Let $ n \in \mathbb{N} $ have prime factorization $ n = 2^e p_1^{e_1}...p_r^{e_r}, $
with $ 0 \leq e $ and pairwise odd primes $ p_1,...,p_r $
and $ 1 \leq e_1,...,e_r. $
How do you prove that the group $ ( \mathbb{Z} / n \mathbb{Z})^* $ then has
$ \left\{ \begin{array} {ll} 2^r-1, \text{ if } e=0 \lor 1 \\ 2^{r+1} -1 , \text{ if } e=2 \\ 2^{r+2} -1 , \text{ if }3 \leq e \end{array} \right.$
elements of order $2$?
Appreciate any help, because I am not really sure how to prove that !
By the Chinese remainder theorem, solutions of $a^2\equiv1\bmod n$
correspond to solutions of $a^2\equiv1 \bmod 2^e$, $a^2\equiv1 \bmod p_1^{e_1},\dots,$ and $a^2\equiv1 \bmod p_r^{e_r}$.
If $e=0$ or $1$, there is one solution to $a^2\equiv1\bmod2^e: \;a\equiv1 \bmod 2^e$.

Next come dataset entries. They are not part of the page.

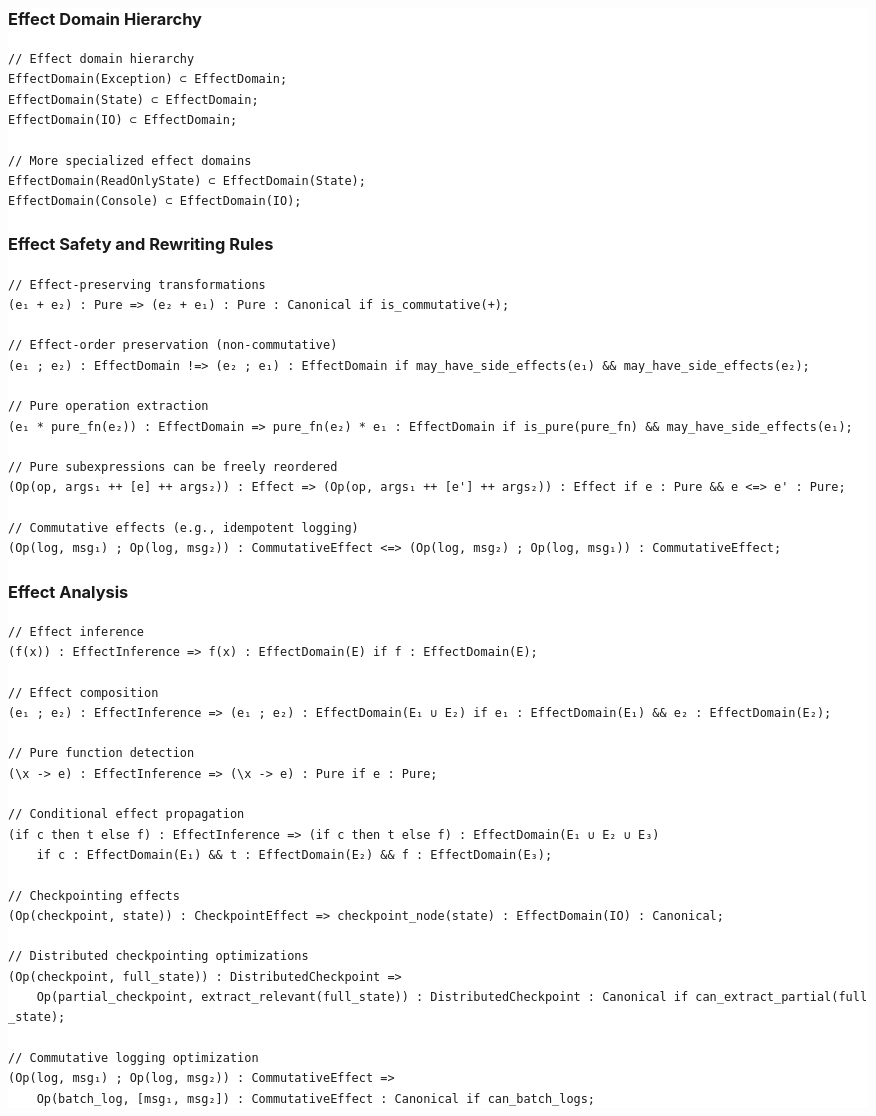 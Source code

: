 ### Effect Domain Hierarchy

```
// Effect domain hierarchy
EffectDomain(Exception) ⊂ EffectDomain;
EffectDomain(State) ⊂ EffectDomain;
EffectDomain(IO) ⊂ EffectDomain;

// More specialized effect domains
EffectDomain(ReadOnlyState) ⊂ EffectDomain(State);
EffectDomain(Console) ⊂ EffectDomain(IO);
```

### Effect Safety and Rewriting Rules

```
// Effect-preserving transformations
(e₁ + e₂) : Pure => (e₂ + e₁) : Pure : Canonical if is_commutative(+);

// Effect-order preservation (non-commutative)
(e₁ ; e₂) : EffectDomain !=> (e₂ ; e₁) : EffectDomain if may_have_side_effects(e₁) && may_have_side_effects(e₂);

// Pure operation extraction
(e₁ * pure_fn(e₂)) : EffectDomain => pure_fn(e₂) * e₁ : EffectDomain if is_pure(pure_fn) && may_have_side_effects(e₁);

// Pure subexpressions can be freely reordered
(Op(op, args₁ ++ [e] ++ args₂)) : Effect => (Op(op, args₁ ++ [e'] ++ args₂)) : Effect if e : Pure && e <=> e' : Pure;

// Commutative effects (e.g., idempotent logging)
(Op(log, msg₁) ; Op(log, msg₂)) : CommutativeEffect <=> (Op(log, msg₂) ; Op(log, msg₁)) : CommutativeEffect;
```

### Effect Analysis

```
// Effect inference
(f(x)) : EffectInference => f(x) : EffectDomain(E) if f : EffectDomain(E);

// Effect composition
(e₁ ; e₂) : EffectInference => (e₁ ; e₂) : EffectDomain(E₁ ∪ E₂) if e₁ : EffectDomain(E₁) && e₂ : EffectDomain(E₂);

// Pure function detection
(\x -> e) : EffectInference => (\x -> e) : Pure if e : Pure;

// Conditional effect propagation
(if c then t else f) : EffectInference => (if c then t else f) : EffectDomain(E₁ ∪ E₂ ∪ E₃)
	if c : EffectDomain(E₁) && t : EffectDomain(E₂) && f : EffectDomain(E₃);

// Checkpointing effects
(Op(checkpoint, state)) : CheckpointEffect => checkpoint_node(state) : EffectDomain(IO) : Canonical;

// Distributed checkpointing optimizations
(Op(checkpoint, full_state)) : DistributedCheckpoint =>
	Op(partial_checkpoint, extract_relevant(full_state)) : DistributedCheckpoint : Canonical if can_extract_partial(full_state);

// Commutative logging optimization
(Op(log, msg₁) ; Op(log, msg₂)) : CommutativeEffect =>
	Op(batch_log, [msg₁, msg₂]) : CommutativeEffect : Canonical if can_batch_logs;
```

If $e=2$, there are $\color{blue}{2}$ solutions to $a^2\equiv1\bmod2^e:\; a\equiv1$ or $-1\bmod 2^e$.
If $e\ge3$, there are $\color{brown}4$ solutions to $a^2\equiv1\bmod 2^e:\; a\equiv\pm1$ or $2^{e-1}\pm1\bmod 2^e$.
There are two solutions to $a^2\equiv1\mod p_i^{e_i}:\; a\equiv1$ or $-1\bmod p_i^{e^i}$.
Therefore, putting these together by the Chinese remainder theorem,
there are $2^r$ solutions to $a^2\equiv1\bmod n$ if $e=0$ or $1$,
$\color{blue}2\times2^r=2^{r+1}$ solutions to $a^2\equiv1\bmod n$ if $e=2$,
and $\color{brown}4\times2^r=2^{r+2}$ solutions to $a^2\equiv1\bmod n$ if $e\ge3$.
In each case, one of the solutions is $a\equiv1\bmod n$, which has order $1$, and the others have order $2$.